By the way if you watch this and comment, if you stayed with us two and a half hours,
whatever this is,
and you like these in-person conversations,
let us know.
There's more expense time.
Appreciate you coming down a couple of days and doing this.
Let us know if that's helpful.
The idea was to talk about the conference.
Now I got called out by somebody for being woke
for speaking at your conference.
Okay.
So here's where I'm coming from,
and I just want you to give us some context of what it is.
I said it's interesting that I'm being called woke
for speaking at this conference,
when one of the other speakers is a colleague of mine,
Thaddeus Williams, who along with Neil Shenvy,
has written, in my view, one of the best two books
on critical theory, critical race theory,
that's biblical and it's solid.
So that strikes me as a little bit silly.
Now, with that said, people could say,
is it wise or not wise?
For me, probably a lot of the audience there, I suspect,
are not the typical people that I speak to.
Maybe politically, maybe their background, theology,
they experience, I don't know.
So if I'm gonna share the stage with an atheist buddy of mine,
Adam Davidson, for a couple hours,
and talk about evangelicals and culture
and the world today and dialogue with him,
I'll have that conversation with him almost anywhere
if people are willing to listen.
So for me to go to a conference like this,
I'm not endorsing anybody else necessarily
who's on the stage.
I'm an outsider coming in.
There's a lot of events I speak at
that I don't endorse.
Now, you're putting this on,
and a lot of people have said you've platformed
some people that shouldn't be there.
You're inviting some students that shouldn't be there
without discernment.

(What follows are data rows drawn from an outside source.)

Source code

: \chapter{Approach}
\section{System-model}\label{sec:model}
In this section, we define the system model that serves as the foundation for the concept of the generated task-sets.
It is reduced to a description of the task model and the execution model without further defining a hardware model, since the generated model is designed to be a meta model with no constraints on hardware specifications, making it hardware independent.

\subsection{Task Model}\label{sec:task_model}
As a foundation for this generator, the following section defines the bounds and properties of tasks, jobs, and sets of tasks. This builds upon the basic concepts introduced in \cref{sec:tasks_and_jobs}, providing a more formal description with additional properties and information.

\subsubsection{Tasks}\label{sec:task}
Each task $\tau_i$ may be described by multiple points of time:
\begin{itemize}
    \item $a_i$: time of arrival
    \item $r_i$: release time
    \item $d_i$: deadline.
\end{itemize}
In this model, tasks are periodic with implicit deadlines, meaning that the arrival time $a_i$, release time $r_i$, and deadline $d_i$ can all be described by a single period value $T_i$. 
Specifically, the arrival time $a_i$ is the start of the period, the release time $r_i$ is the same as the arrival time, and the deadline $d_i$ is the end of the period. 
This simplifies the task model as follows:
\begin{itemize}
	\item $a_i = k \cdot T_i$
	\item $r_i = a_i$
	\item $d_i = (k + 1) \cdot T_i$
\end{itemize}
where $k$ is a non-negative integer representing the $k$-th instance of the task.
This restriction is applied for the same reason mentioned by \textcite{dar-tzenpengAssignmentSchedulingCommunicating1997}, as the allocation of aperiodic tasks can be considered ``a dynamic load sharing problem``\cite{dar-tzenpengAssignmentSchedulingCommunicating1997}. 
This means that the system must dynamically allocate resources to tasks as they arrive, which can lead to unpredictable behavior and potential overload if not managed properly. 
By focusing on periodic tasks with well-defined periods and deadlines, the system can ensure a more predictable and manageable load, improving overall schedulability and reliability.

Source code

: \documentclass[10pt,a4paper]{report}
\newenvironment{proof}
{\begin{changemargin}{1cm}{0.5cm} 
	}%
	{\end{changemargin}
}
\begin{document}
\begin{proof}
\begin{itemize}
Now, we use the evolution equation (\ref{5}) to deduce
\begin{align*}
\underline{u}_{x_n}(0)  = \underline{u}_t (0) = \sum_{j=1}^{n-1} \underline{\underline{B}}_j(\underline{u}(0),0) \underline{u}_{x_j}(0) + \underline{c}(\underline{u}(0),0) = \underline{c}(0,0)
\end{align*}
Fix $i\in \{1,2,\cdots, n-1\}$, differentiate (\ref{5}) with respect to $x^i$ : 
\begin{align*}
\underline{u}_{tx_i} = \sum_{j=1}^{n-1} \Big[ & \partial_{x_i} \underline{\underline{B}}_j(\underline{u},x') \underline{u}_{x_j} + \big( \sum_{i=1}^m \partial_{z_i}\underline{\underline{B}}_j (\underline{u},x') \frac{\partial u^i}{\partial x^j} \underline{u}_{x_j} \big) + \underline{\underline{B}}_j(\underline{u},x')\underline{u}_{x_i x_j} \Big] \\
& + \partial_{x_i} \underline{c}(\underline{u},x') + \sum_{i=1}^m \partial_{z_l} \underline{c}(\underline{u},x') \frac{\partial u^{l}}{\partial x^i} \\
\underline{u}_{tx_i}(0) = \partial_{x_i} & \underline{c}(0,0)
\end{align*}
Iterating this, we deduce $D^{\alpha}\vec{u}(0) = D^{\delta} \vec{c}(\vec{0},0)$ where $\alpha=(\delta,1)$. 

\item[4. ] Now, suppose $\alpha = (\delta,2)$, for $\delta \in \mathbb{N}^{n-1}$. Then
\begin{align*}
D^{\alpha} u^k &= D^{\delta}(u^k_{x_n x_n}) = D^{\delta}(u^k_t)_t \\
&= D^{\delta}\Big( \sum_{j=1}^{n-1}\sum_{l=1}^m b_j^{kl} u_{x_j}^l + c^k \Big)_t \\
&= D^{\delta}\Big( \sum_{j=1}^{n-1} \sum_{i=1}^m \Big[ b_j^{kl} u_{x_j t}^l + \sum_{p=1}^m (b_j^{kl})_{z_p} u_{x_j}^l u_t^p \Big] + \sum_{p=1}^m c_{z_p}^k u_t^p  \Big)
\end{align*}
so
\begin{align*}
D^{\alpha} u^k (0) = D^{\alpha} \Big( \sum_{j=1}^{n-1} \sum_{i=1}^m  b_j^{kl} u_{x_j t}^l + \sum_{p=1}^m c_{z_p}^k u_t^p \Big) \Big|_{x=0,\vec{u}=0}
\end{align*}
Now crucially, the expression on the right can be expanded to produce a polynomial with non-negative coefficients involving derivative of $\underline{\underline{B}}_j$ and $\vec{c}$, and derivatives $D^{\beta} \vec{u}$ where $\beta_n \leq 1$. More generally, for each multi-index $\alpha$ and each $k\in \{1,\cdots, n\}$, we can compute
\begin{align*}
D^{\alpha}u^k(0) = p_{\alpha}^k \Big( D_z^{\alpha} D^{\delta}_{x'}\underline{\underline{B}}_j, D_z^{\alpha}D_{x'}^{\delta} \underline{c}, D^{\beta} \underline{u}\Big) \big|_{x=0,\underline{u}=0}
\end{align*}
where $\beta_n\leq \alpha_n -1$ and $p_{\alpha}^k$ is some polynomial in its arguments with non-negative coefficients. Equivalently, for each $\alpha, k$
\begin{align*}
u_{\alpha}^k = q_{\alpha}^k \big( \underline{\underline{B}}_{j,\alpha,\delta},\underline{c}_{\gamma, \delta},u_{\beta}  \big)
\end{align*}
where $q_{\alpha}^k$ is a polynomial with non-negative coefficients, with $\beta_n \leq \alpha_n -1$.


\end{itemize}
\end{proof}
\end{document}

We could spend hours on this, but tell us who it's for,
what it is, and maybe clear up as best you can
what you think some of those charges are.

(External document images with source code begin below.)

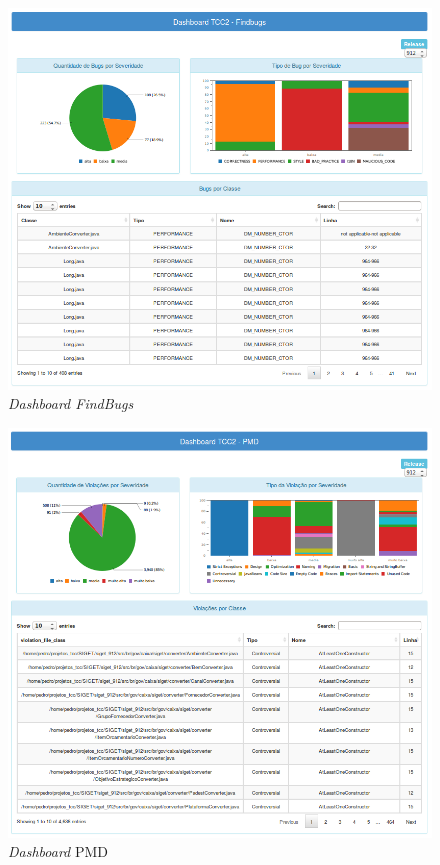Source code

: \begin{apendicesenv}
\begin{figure}[H]
\centering
\includegraphics[keepaspectratio=false,scale=0.50]{figuras/figuras_nilton/DashboardFindbugs.png}
\caption{\textit{Dashboard FindBugs}}
\label{dashfindbugs}
\end{figure}

\begin{figure}[H]
\centering
\includegraphics[keepaspectratio=false,scale=0.50]{figuras/figuras_nilton/DashboardPMD}
\caption{\textit{Dashboard} PMD}
\label{dashpmd}
\end{figure}



\end{apendicesenv}
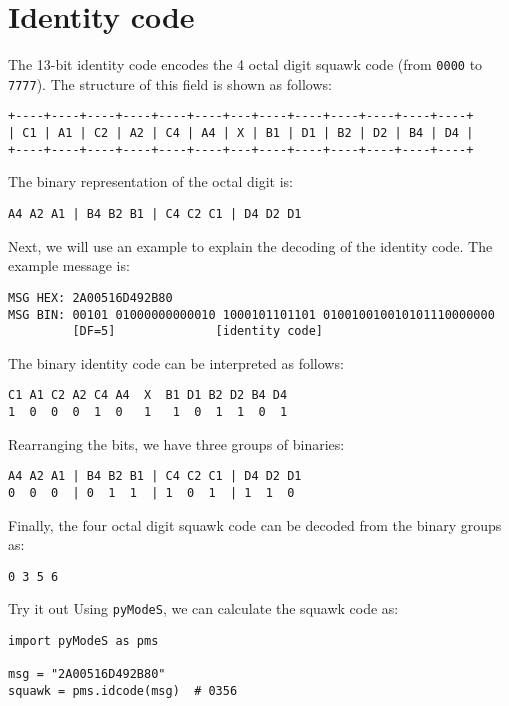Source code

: \section{Identity code} \label{sec:id_code}

The 13-bit identity code encodes the 4 octal digit squawk code (from \texttt{0000} to \texttt{7777}). The structure of this field is shown as follows:

\begin{verbatim}
+----+----+----+----+----+----+---+----+----+----+----+----+----+
| C1 | A1 | C2 | A2 | C4 | A4 | X | B1 | D1 | B2 | D2 | B4 | D4 |
+----+----+----+----+----+----+---+----+----+----+----+----+----+
\end{verbatim}

The binary representation of the octal digit is:

\begin{verbatim}
A4 A2 A1 | B4 B2 B1 | C4 C2 C1 | D4 D2 D1
\end{verbatim}


Next, we will use an example to explain the decoding of the identity code. The example message is:

\begin{verbatim}
MSG HEX: 2A00516D492B80
MSG BIN: 00101 01000000000010 1000101101101 010010010010101110000000
         [DF=5]              [identity code]
\end{verbatim}

The binary identity code can be interpreted as follows:

\begin{verbatim}
C1 A1 C2 A2 C4 A4  X  B1 D1 B2 D2 B4 D4
1  0  0  0  1  0   1   1  0  1  1  0  1
\end{verbatim}

Rearranging the bits, we have three groups of binaries:
\begin{verbatim}
A4 A2 A1 | B4 B2 B1 | C4 C2 C1 | D4 D2 D1
0  0  0  | 0  1  1  | 1  0  1  | 1  1  0
\end{verbatim}

Finally, the four octal digit squawk code can be decoded from the binary groups as:
\begin{verbatim}
0 3 5 6
\end{verbatim}

\begin{notebox}{Try it out}
Using \texttt{pyModeS}, we can calculate the squawk code as: 

\begin{verbatim}
import pyModeS as pms

msg = "2A00516D492B80"
squawk = pms.idcode(msg)  # 0356
\end{verbatim}

\end{notebox}
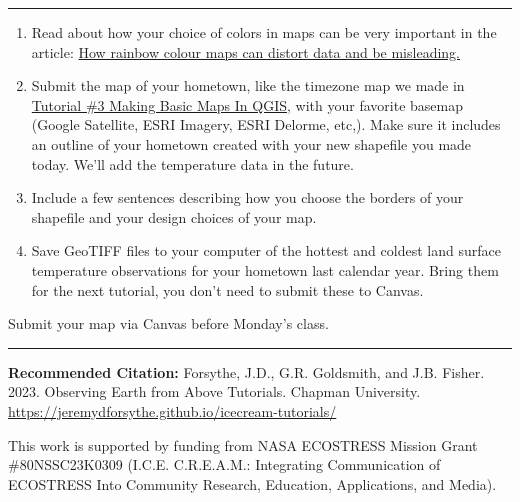 \documentclass[oneside,a4paper,11pt,explicit]{book}
\begin{document}
	
	\vspace{.25em}
	
	\hrule
	
	\vspace{1 em}
	
	\begin{tcolorbox}[colback=yellow!5!white,colframe=IceCreamOrbit,title= \vspace{.2em} \Large Map of the Week Assignments]
		\large
		\begin{enumerate}
			\item Read about how your choice of colors in maps can be very important in the article: \href{https://theconversation.com/how-rainbow-colour-maps-can-distort-data-and-be-misleading-167159}{How rainbow colour maps can distort data and be misleading.}
			\item Submit the map of your hometown, like the timezone map we made in \href{https://jeremydforsythe.github.io/icecream-tutorials/Tutorial3_MakingBasicMapsInQGIS/Tutorial3_MakingBasicMapsInQGIS.pdf}{Tutorial \#3 Making Basic Maps In QGIS}, with your favorite basemap (Google Satellite, ESRI Imagery, ESRI Delorme, etc,). Make sure it includes an outline of your hometown created with your new shapefile you made today. We'll add the temperature data in the future.  
			\item Include a few sentences describing how you choose the borders of your shapefile and your design choices of your map. 
			\item Save GeoTIFF files to your computer of the hottest and coldest land surface temperature observations for your hometown last calendar year. Bring them for the next tutorial, you don't need to submit these to Canvas.
		\end{enumerate}
		
		Submit your map via Canvas before Monday's class.
	\end{tcolorbox}
	
	\vfill
	
	\hrule
	
	\vspace{1em}
	
	\textbf{Recommended Citation:} Forsythe, J.D., G.R. Goldsmith, and J.B. Fisher. 2023. Observing Earth from Above Tutorials. Chapman University. \url{https://jeremydforsythe.github.io/icecream-tutorials/}
	
	\vspace{1em}
	
	This work is supported by funding from NASA ECOSTRESS Mission Grant \#80NSSC23K0309 (I.C.E. C.R.E.A.M.: Integrating Communication of ECOSTRESS Into Community Research, Education, Applications, and Media).
	
\end{document}
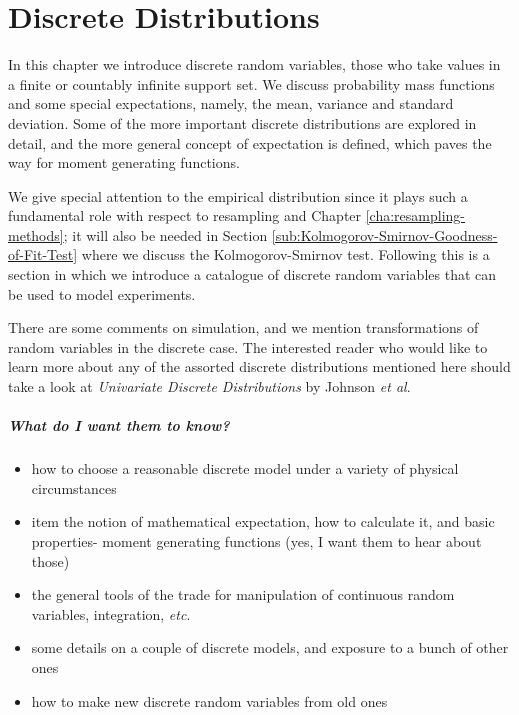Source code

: \documentclass[captions=tableheading]{scrbook}
\begin{document}
\chapter{Discrete Distributions}
\label{sec-5}

\label{cha:Discrete-Distributions}

\noindent In this chapter we introduce discrete random variables, those who take values in a finite or countably infinite support set. We discuss probability mass functions and some special expectations, namely, the mean, variance and standard deviation. Some of the more important discrete distributions are explored in detail, and the more general concept of expectation is defined, which paves the way for moment generating functions. 

We give special attention to the empirical distribution since it plays such a fundamental role with respect to resampling and Chapter \ref{cha:resampling-methods}; it will also be needed in Section \ref{sub:Kolmogorov-Smirnov-Goodness-of-Fit-Test} where we discuss the Kolmogorov-Smirnov test. Following this is a section in which we introduce a catalogue of discrete random variables that can be used to model experiments.

There are some comments on simulation, and we mention transformations of random variables in the discrete case. The interested reader who would like to learn more about any of the assorted discrete distributions mentioned here should take a look at \emph{Univariate Discrete Distributions} by Johnson \emph{et al}\cite{Johnson1993}.


\paragraph*{What do I want them to know?}

\begin{itemize}
\item how to choose a reasonable discrete model under a variety of physical circumstances
\item item the notion of mathematical expectation, how to calculate it, and basic properties- moment generating functions (yes, I want them to hear about those)
\item the general tools of the trade for manipulation of continuous random variables, integration, \emph{etc}.
\item some details on a couple of discrete models, and exposure to a bunch of other ones
\item how to make new discrete random variables from old ones
\end{itemize}
\end{document}
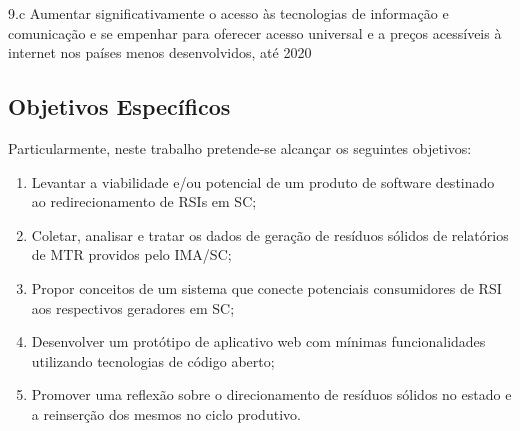 \begin{citacao}
	9.c Aumentar significativamente o acesso às tecnologias de informação e comunicação e se empenhar para oferecer acesso universal e a preços acessíveis à internet nos países menos desenvolvidos, até 2020
\end{citacao}

\subsection{Objetivos Específicos}

Particularmente, neste trabalho pretende-se alcançar os seguintes objetivos:
\begin{enumerate}
    \item Levantar a viabilidade e/ou potencial de um produto de software destinado ao redirecionamento de \gls{RSI}s em \gls{SC};
	\item Coletar, analisar e tratar os dados de geração de resíduos sólidos de relatórios de \gls{MTR} providos pelo \gls{IMA/SC};
	\item Propor conceitos de um sistema que conecte potenciais consumidores de \gls{RSI} aos respectivos geradores em \gls{SC};
	\item Desenvolver um protótipo de aplicativo web com mínimas funcionalidades utilizando tecnologias de código aberto;
	\item Promover uma reflexão sobre o direcionamento de resíduos sólidos no estado e a reinserção dos mesmos no ciclo produtivo.
\end{enumerate}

So, it would be good to clarify that I just,
I do not resonate with, identify with,
or swim in the kinds of circles where people are kind of scared
to talk to somebody over here, talk to somebody over there.
I just don't.
The whole even phrase platforming,
when people raise that, I just say,
I'm doing something different than what you
are scared of me doing.
I'm having curious conversations with people,
trying to understand where people are coming from,
putting different perspectives in dialogue with each other.
Or some of the sessions are straightforward.
This is more of a, here's what I think you should believe,
and maybe there's different perspectives
on the same viewpoint.
So people have to come.
They have to come ready to think, evaluate,
and even ask questions.
We give the audience space to ask questions.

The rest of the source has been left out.